At 61 it is also indicated how the carriage 56 can be moved in the stamp station 55 .

In the following it is assumed that the carriage 56 is in the position shown in FIG. 3, in which the stamp 35 has delivered its adhesive to a temperature-dependent switch 10 . The amount of adhesive 37 removed from the doctor plate 57 is now fed into the doctor plate 57 , which is set into rotation for this purpose, as indicated at 62 . The doctor blade 58 ensures that a uniformly high layer of adhesive 37 is present in the doctor blade plate 57 .

The carriage 56 is now moved to the left in FIG. 3, so that the stamp 35 comes to rest on the doctor plate 57 , the rotation of which is now ended so that it stops. The stamp 35 is now immersed in the adhesive 37 and again, with its end face 36 removing a defined amount of adhesive 37 . Thereupon the carriage 56 in FIG. 3 moves to the right, so that the stamp 35 assumes the position shown in FIG. 2 via a temperature-dependent switch 10 . Now the stamp 35 is moved towards the switch 10 so that the adhesive 37 comes into contact with the preheated switch 10 . The adhesive flows supported by the pumping movement caused by the elasticity of the stamp 35 into the seam where it remains even when the stamp 35 is withdrawn.

By clocking the tape 52 along the arrow 53 , the switch 10 thus printed with the adhesive 37 reaches the heating station 59 , where the adhesive 37 is cured in a defined manner.

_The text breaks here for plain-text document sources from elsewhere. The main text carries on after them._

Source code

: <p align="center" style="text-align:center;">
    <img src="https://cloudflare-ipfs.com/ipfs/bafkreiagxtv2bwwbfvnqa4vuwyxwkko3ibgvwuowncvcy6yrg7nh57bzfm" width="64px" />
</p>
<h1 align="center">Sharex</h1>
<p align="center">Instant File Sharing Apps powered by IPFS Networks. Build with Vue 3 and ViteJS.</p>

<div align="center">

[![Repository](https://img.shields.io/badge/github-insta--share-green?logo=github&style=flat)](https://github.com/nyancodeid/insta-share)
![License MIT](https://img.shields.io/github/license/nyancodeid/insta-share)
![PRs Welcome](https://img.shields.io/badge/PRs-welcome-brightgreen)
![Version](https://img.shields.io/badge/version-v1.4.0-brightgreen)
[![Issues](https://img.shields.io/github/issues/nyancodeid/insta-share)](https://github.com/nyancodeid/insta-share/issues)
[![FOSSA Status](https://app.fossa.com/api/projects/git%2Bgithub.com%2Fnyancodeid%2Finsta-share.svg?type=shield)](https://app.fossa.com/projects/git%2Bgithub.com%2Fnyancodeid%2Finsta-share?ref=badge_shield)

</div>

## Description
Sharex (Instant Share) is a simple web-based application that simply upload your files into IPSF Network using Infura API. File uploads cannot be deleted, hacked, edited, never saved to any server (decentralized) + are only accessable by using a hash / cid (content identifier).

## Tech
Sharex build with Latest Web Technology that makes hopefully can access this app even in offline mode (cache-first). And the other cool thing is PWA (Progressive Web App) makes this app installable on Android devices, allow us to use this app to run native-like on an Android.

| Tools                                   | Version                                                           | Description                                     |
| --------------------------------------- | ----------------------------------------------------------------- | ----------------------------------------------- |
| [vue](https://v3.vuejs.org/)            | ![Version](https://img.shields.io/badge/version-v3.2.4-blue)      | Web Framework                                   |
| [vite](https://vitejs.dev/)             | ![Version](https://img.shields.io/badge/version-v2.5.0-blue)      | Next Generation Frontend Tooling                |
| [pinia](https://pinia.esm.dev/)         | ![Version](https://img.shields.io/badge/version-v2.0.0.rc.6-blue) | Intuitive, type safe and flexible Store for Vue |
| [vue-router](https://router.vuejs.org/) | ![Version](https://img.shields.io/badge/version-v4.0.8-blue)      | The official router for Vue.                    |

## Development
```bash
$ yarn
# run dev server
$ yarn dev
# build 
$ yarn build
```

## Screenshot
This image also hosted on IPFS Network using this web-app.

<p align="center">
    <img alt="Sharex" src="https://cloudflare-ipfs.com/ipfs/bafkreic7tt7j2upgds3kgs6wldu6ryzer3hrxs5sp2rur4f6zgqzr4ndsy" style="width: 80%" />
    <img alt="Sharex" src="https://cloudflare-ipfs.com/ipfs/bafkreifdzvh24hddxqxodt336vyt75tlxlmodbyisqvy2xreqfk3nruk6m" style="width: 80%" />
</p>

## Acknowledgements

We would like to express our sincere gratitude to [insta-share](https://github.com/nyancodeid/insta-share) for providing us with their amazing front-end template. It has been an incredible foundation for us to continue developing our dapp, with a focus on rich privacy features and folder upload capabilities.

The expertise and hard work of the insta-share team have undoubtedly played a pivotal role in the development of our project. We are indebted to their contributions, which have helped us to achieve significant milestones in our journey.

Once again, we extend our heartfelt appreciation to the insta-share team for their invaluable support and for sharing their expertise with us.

Then the temperature-dependent switch 10 is finished as a semi-finished product, it can now either be provided with supply lines in a next step, or stored or sold to processing companies.

Claims (11)

1. A method for producing a temperature-dependent switch ( 10 ) which has a temperature-dependent switching mechanism ( 13 ) which is accommodated in a housing ( 12 ) and which, depending on its temperature, has an electrically conductive connection between at least two on the outside of the housing ( 12 ). arranged connection electrodes ( 16 , 18 ), with the steps:

• - inserting the switching mechanism ( 13 ) into a lower part ( 14 ) of the housing ( 12 ),
• - Closing the lower part ( 14 ) with a cover part ( 17 ) to form at least one seam ( 31 ),
• - stamping a layer of adhesive (32) in the area of the seam (31) to seal the seam (31), and
• - Allowing the adhesive layer ( 32 ) to harden.

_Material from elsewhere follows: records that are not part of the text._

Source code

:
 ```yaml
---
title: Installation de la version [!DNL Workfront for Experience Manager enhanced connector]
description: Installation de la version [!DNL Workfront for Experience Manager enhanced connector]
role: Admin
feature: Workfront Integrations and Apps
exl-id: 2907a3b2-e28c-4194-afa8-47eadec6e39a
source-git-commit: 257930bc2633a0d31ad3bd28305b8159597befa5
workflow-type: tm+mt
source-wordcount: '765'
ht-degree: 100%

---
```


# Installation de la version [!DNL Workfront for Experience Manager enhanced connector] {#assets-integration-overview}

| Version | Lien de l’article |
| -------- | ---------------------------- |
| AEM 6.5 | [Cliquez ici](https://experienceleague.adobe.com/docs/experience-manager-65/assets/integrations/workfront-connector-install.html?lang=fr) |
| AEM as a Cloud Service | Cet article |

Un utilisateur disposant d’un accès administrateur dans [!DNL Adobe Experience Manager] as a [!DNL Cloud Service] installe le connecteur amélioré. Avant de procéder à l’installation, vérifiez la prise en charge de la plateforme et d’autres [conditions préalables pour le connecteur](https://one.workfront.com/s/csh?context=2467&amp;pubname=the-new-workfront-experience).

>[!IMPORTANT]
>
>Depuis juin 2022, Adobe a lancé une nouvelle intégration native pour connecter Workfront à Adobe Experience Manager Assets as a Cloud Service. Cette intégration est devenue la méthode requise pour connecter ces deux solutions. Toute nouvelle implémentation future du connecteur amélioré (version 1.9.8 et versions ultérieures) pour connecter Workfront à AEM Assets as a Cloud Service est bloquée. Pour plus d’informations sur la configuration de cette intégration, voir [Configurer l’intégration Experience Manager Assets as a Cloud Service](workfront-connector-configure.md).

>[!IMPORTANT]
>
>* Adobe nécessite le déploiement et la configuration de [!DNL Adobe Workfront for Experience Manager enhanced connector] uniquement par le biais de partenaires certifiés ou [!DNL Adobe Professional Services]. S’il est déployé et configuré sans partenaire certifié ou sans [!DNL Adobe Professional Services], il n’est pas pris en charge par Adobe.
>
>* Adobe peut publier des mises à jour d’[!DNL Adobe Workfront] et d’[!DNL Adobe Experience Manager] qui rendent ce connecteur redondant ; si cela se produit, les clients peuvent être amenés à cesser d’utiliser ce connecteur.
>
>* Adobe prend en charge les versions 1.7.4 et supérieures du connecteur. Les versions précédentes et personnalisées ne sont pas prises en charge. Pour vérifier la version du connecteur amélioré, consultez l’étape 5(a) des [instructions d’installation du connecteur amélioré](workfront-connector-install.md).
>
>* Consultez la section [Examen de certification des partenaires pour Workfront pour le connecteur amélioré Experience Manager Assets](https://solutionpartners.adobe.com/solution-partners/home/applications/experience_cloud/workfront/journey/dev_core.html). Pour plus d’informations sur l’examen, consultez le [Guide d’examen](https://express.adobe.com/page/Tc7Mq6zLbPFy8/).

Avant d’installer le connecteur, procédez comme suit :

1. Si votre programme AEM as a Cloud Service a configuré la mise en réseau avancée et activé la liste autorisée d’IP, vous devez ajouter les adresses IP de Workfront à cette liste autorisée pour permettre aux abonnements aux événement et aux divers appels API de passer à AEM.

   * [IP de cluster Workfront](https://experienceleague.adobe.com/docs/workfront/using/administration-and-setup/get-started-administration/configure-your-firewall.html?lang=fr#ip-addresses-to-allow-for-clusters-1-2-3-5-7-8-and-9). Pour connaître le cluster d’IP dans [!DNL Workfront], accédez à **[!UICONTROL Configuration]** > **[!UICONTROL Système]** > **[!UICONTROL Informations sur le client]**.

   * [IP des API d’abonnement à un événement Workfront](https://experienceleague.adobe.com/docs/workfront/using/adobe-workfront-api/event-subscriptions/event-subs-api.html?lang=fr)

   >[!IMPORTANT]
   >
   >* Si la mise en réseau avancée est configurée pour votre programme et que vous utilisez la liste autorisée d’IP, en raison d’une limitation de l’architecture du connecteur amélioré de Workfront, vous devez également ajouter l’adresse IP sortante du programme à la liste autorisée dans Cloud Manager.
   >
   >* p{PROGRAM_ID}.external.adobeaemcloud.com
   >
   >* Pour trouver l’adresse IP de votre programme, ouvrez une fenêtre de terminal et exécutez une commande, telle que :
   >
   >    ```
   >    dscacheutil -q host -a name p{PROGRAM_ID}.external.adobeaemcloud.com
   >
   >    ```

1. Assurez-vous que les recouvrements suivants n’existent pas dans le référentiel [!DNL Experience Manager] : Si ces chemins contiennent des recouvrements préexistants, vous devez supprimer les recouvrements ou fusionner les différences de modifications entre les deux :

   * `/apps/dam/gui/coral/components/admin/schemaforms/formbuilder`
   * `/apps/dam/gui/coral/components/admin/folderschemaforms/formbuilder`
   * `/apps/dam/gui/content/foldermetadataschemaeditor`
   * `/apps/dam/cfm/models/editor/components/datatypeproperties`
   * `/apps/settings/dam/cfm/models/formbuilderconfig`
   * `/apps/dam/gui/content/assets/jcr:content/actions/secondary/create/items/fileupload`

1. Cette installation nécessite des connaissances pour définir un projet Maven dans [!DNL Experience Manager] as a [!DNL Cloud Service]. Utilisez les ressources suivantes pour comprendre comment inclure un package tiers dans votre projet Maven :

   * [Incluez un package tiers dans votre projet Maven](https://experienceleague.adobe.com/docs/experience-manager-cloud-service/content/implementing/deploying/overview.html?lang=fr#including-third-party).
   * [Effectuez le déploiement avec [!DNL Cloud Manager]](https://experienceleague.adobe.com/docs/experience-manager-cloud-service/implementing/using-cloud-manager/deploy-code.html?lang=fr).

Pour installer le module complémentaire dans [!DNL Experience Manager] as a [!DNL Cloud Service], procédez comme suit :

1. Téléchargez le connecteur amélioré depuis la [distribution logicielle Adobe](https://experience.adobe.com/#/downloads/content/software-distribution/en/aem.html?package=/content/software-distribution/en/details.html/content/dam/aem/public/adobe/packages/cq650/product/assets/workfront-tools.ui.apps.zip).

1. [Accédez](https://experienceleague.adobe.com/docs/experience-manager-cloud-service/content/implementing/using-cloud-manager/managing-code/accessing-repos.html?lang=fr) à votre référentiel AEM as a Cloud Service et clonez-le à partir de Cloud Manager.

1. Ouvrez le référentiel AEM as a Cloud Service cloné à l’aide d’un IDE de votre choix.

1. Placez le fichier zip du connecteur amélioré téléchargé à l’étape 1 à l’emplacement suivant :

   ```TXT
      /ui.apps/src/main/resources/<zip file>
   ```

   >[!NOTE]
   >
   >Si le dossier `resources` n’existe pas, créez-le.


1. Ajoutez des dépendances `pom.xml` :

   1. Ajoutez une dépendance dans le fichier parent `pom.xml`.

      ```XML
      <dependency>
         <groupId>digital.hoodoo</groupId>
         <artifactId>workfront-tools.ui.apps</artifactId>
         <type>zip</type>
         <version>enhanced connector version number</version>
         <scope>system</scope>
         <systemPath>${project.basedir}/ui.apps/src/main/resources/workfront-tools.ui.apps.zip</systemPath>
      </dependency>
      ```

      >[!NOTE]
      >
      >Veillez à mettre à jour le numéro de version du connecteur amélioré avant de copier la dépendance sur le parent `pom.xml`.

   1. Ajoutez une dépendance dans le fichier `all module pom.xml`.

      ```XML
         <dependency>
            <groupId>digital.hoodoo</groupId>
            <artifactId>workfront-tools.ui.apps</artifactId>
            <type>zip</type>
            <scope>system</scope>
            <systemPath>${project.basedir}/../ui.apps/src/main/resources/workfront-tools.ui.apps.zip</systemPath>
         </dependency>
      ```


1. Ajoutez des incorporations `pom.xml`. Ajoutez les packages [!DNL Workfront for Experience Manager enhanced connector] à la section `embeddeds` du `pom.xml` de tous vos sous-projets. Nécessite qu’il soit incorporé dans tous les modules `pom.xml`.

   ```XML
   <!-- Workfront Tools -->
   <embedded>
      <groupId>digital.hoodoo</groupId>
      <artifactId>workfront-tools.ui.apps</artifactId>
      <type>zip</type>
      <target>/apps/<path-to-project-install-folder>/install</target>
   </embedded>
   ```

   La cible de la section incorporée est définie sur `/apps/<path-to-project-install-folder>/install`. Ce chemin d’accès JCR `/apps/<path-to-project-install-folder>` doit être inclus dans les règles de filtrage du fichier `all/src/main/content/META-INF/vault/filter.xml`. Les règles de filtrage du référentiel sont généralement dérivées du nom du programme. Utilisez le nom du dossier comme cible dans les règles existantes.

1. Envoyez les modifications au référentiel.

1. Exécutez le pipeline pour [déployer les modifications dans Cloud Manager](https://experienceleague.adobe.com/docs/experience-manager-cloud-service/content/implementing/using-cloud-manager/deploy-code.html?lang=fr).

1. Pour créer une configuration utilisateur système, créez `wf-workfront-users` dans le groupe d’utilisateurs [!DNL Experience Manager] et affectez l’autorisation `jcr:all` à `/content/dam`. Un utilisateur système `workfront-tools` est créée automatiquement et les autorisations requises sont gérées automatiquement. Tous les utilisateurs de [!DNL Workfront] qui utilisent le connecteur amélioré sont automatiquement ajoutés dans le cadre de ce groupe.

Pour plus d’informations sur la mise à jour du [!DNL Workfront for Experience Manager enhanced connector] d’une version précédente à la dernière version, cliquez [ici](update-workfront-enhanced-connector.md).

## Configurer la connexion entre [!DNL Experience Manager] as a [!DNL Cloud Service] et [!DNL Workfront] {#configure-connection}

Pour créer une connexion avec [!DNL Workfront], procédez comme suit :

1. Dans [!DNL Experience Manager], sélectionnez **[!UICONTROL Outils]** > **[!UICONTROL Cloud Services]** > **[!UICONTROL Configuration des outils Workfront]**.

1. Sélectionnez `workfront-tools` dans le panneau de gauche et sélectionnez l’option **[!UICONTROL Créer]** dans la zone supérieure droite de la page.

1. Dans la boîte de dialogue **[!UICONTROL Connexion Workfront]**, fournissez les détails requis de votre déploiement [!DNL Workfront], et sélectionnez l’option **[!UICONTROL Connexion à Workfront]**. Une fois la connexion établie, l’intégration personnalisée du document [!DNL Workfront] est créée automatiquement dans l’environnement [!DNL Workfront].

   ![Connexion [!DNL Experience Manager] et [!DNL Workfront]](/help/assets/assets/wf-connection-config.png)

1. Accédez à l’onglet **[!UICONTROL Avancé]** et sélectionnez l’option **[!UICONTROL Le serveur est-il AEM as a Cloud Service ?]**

2. The method according to claim 1, characterized in that the switch ( 10 ) is heated before stamping the adhesive layer ( 32 ). 3. The method according to claim 1 or 2, characterized in that the switch ( 10 ) after the stamping of the adhesive layer ( 32 ) is heated. 4. The method according to any one of claims 1 to 3, characterized in that the adhesive layer ( 32 ) is applied with a stamp ( 35 ) which deforms elastically and preferably asymmetrically when pressed onto the switch ( 10 ). 5. The method according to claim 4, characterized in that the stamp ( 35 ) deforms such that it presses the adhesive ( 37 ) received on its end face ( 36 ) into the seam ( 31 ). 6. The method according to any one of claims 1 to 5, characterized in that the adhesive layer ( 32 ) is applied with a stamp ( 35 ) which has an end face ( 36 ) adapted in its contour to the interface ( 31 ). 7. The method according to any one of claims 4 to 6, characterized in that the stamp ( 35 ) for receiving adhesive ( 37 ) with its end face ( 36 ) is immersed in a storage container. 8. The method according to claim 7, characterized in that the storage container is a doctor plate ( 57 ) which is filled with adhesive ( 37 ) at a defined height before the plunging of the stamp ( 35 ). 9. The method according to any one of claims 1 to 8, characterized in that after the curing of the adhesive layer ( 32 ) leads with the connecting electrodes ( 16 , 18 ) are connected ver. 10. Temperature-dependent switch with a temperature-dependent switching mechanism ( 13 ) accommodated in a housing ( 12 ), which, depending on its temperature, produces an electrically conductive connection between at least two connection electrodes ( 16 , 18 ) provided on the outside of the housing ( 12 ), wherein the housing ( 12 ) has a lower part ( 14 ) and a cover part ( 17 ) which closes it to form at least one seam ( 31 ), characterized in that an adhesive layer ( 32 ) stamped on and sealing the region ( 31 ) is provided is. 11. Temperature-dependent switch according to claim 10, herge represents according to the method of any one of claims 1 to 9.